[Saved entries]
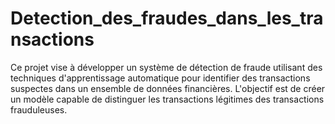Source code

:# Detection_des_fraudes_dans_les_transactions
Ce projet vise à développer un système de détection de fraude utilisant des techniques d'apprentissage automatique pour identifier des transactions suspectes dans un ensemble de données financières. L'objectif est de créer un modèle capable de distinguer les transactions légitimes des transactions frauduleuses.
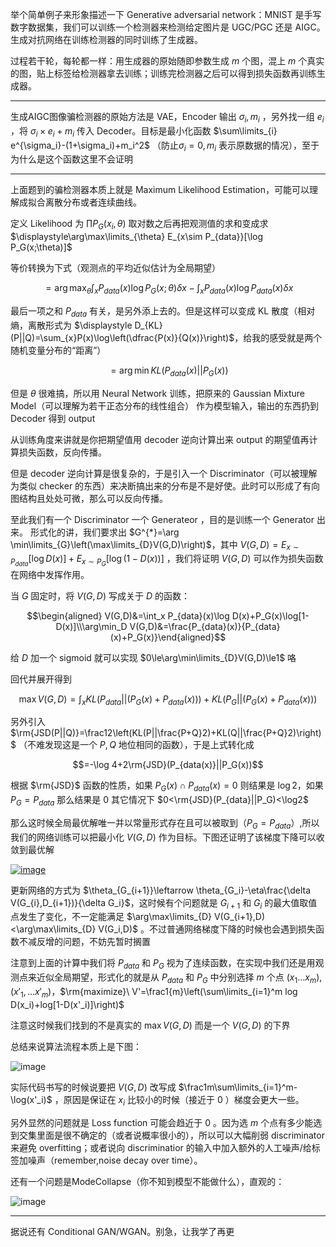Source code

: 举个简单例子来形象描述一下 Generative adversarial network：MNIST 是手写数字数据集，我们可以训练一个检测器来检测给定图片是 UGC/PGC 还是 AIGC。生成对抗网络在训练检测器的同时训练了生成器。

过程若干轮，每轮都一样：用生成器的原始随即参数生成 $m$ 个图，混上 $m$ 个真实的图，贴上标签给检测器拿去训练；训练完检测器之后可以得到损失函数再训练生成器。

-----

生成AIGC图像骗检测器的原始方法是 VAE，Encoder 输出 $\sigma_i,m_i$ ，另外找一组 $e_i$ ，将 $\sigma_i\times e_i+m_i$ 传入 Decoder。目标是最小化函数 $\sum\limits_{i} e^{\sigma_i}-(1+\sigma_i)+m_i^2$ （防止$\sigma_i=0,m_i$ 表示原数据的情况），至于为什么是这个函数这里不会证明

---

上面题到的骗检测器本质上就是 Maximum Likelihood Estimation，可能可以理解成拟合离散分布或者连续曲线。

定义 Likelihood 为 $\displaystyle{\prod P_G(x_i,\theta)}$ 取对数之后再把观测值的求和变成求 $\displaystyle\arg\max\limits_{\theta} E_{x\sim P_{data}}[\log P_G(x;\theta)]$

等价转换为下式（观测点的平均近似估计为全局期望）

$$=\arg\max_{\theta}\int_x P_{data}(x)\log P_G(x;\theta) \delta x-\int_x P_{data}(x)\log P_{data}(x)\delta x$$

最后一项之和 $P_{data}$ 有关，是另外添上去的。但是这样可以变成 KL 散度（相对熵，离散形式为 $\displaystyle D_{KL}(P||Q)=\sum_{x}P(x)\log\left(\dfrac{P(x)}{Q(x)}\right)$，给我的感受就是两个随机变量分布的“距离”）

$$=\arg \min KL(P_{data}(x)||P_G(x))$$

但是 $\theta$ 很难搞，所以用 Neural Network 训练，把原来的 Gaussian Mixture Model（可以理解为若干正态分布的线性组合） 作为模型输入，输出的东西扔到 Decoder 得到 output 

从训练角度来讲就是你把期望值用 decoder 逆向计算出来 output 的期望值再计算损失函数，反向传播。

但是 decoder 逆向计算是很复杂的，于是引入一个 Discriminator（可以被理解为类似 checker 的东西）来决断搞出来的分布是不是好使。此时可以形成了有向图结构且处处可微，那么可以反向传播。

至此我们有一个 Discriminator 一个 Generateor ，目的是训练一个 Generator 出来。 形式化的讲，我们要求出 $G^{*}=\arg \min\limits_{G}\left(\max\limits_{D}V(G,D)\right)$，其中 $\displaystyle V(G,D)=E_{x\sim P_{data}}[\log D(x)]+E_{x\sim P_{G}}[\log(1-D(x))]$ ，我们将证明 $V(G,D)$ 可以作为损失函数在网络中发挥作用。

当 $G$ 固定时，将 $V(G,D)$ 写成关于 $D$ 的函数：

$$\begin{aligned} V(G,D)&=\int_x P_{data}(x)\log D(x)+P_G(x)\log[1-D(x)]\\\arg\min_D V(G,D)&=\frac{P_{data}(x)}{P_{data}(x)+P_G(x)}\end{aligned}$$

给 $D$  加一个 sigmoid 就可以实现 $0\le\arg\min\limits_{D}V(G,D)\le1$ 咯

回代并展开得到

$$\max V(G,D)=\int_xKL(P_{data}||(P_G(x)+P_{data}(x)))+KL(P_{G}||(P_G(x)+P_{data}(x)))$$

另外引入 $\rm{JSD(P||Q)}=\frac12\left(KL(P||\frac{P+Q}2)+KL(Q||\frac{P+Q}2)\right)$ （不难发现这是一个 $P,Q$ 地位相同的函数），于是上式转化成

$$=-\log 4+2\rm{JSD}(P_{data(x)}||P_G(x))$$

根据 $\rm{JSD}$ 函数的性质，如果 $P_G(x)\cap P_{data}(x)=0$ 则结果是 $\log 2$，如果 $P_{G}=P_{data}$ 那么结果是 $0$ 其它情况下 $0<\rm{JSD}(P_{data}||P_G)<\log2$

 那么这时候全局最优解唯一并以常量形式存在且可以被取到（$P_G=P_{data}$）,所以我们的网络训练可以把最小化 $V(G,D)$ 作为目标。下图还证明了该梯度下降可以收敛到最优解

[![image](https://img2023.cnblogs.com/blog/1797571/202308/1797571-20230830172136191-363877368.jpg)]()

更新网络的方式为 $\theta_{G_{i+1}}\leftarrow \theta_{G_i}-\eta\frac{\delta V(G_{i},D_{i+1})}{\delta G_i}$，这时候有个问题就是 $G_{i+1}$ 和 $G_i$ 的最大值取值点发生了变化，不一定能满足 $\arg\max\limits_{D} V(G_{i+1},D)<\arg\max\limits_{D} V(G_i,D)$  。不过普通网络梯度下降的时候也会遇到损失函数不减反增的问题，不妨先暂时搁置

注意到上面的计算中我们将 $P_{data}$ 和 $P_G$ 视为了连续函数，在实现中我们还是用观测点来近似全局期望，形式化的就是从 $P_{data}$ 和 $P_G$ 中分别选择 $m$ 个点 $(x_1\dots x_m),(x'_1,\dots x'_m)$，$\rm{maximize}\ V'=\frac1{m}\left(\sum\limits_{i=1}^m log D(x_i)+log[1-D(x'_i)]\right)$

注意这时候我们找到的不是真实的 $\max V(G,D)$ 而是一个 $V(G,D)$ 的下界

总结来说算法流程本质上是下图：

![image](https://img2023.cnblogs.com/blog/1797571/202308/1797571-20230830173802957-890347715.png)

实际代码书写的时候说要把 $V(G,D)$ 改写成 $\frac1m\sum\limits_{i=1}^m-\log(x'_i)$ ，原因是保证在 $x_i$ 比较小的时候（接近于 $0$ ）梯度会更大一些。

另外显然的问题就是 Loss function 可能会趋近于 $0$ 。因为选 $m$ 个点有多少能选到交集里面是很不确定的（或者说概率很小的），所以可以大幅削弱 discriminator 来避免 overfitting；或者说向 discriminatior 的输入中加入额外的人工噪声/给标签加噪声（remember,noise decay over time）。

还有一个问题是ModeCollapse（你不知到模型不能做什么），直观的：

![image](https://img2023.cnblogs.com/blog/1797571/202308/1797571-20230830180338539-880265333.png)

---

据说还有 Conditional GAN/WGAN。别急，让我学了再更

* * *

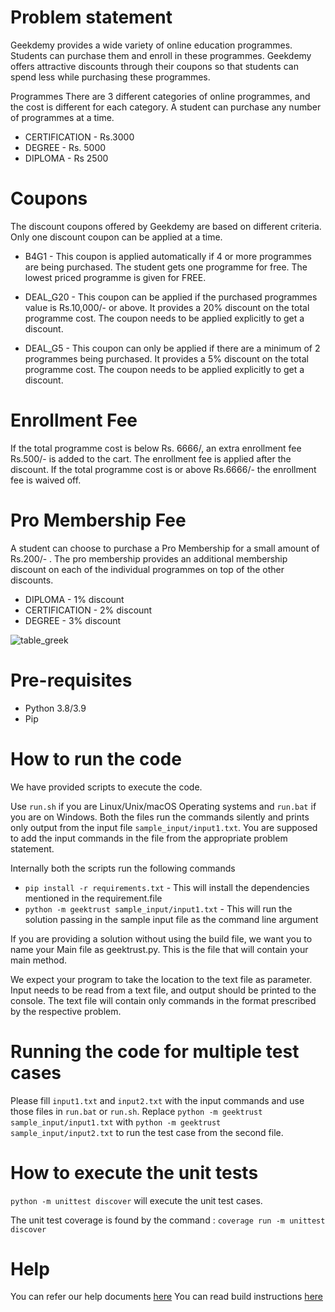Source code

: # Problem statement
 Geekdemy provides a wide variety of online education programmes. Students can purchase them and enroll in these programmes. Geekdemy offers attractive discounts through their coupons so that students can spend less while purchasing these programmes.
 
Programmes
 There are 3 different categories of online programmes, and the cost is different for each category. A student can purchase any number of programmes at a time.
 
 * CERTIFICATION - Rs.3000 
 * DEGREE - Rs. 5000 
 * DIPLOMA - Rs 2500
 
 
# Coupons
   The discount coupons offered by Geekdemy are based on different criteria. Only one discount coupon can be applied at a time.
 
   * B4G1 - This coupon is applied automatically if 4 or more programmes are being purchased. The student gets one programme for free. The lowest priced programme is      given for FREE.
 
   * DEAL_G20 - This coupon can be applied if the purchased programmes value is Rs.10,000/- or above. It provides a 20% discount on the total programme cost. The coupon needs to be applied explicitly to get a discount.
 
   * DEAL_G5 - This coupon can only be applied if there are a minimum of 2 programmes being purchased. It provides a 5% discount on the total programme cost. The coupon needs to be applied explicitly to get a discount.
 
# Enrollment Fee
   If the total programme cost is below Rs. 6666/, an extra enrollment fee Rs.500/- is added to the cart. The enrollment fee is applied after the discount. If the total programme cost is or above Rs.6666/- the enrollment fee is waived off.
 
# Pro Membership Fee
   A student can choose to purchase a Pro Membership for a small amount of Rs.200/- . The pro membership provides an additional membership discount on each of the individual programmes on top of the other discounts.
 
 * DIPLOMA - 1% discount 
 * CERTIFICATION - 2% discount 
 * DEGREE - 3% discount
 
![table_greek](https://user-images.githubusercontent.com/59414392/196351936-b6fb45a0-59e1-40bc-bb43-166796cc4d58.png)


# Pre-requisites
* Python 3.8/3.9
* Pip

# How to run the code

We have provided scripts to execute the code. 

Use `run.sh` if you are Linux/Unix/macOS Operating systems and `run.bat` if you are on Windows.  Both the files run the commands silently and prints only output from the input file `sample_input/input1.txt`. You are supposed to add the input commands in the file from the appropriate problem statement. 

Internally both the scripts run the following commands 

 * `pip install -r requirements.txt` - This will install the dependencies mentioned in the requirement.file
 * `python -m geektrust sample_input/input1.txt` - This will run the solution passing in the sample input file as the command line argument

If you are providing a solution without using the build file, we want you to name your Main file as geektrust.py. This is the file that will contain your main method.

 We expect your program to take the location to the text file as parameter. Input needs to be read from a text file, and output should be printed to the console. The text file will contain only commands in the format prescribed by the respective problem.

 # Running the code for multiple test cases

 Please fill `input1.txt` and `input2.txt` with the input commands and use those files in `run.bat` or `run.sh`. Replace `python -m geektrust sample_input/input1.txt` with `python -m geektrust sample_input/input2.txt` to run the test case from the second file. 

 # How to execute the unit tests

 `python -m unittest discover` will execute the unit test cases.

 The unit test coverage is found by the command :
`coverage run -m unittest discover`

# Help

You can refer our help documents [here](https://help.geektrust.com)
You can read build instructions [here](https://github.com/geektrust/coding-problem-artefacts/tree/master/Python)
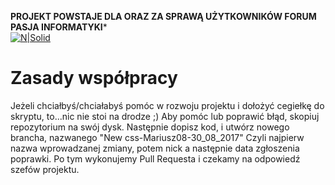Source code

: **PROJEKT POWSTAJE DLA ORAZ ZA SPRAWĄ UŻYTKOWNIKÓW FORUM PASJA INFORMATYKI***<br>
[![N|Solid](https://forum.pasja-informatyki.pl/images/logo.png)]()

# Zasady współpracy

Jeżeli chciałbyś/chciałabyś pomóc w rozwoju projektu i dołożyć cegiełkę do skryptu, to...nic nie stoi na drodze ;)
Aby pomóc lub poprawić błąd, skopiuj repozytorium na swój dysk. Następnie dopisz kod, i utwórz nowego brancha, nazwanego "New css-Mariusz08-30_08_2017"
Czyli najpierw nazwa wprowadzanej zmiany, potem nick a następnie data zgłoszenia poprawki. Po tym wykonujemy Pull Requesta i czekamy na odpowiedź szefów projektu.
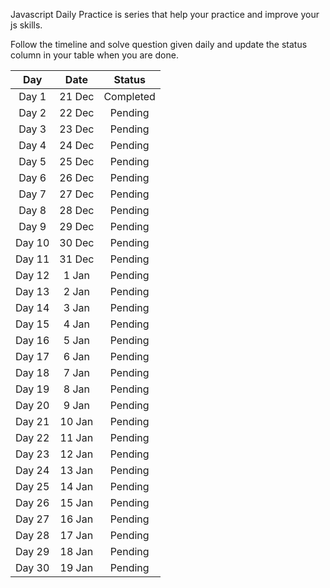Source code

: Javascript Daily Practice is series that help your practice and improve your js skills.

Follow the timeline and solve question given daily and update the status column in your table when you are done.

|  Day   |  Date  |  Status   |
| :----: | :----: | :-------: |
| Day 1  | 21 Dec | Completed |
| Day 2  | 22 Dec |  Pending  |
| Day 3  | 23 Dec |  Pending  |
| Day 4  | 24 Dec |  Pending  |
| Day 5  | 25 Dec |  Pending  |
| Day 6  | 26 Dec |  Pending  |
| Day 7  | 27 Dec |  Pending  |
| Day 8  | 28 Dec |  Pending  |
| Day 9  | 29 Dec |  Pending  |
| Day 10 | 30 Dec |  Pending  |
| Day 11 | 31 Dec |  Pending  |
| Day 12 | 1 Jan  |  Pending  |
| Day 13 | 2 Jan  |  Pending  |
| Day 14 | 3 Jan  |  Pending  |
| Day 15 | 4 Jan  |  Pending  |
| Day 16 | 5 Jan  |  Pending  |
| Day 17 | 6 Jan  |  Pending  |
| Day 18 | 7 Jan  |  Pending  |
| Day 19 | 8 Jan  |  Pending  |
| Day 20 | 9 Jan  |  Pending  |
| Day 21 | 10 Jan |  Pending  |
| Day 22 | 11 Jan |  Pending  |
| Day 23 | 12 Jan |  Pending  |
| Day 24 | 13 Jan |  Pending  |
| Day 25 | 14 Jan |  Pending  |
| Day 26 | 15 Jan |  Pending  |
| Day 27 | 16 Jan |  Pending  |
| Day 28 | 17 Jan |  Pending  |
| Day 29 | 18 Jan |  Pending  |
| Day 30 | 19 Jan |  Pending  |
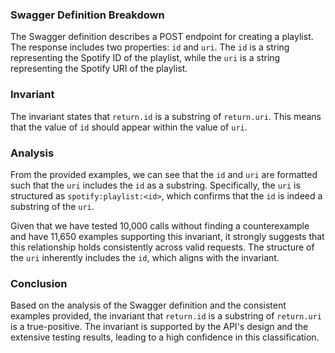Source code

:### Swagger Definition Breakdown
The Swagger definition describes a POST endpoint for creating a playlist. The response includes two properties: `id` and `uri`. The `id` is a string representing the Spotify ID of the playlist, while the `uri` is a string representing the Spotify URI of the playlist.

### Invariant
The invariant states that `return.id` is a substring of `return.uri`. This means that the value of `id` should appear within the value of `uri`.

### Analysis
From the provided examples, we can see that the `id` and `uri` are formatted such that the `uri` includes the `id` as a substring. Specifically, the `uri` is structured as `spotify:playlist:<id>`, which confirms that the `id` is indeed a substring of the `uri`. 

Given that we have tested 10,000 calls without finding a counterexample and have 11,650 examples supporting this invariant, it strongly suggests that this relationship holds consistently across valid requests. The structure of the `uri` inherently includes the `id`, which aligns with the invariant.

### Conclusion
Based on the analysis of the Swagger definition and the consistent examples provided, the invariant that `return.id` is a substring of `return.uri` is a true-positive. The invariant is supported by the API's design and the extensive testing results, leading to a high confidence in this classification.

...

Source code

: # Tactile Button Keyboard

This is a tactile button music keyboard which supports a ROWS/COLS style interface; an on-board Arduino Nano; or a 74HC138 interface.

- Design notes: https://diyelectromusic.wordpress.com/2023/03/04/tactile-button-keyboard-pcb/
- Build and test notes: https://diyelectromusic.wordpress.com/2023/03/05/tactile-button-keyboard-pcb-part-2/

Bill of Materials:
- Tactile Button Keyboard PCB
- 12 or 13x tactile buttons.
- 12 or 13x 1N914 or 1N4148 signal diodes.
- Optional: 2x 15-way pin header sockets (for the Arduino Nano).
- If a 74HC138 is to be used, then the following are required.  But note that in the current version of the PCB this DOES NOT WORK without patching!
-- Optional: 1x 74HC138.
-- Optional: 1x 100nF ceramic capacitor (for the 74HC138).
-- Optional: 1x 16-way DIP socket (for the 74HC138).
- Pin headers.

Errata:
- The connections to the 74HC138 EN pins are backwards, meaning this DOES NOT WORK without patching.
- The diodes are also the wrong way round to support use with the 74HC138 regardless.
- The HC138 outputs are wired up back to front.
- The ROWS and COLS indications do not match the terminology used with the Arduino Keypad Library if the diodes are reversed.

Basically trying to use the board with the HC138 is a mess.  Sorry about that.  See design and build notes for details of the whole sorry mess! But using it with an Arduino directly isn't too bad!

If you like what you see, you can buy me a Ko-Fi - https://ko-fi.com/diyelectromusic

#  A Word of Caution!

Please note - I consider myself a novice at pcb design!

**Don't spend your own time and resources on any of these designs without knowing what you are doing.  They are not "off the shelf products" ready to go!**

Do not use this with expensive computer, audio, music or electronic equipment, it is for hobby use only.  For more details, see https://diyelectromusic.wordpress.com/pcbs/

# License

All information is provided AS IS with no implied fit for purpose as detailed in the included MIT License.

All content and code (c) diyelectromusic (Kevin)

■ **Work to be completed**:
Transcribe each line of the data above, unaltered, from the one where "Dec | Completed |" appears to the one where "Day 11 | 31" appears, inclusive of both.

■ **Solution for this exercise**:
| Day 1  | 21 Dec | Completed |
| Day 2  | 22 Dec |  Pending  |
| Day 3  | 23 Dec |  Pending  |
| Day 4  | 24 Dec |  Pending  |
| Day 5  | 25 Dec |  Pending  |
| Day 6  | 26 Dec |  Pending  |
| Day 7  | 27 Dec |  Pending  |
| Day 8  | 28 Dec |  Pending  |
| Day 9  | 29 Dec |  Pending  |
| Day 10 | 30 Dec |  Pending  |
| Day 11 | 31 Dec |  Pending  |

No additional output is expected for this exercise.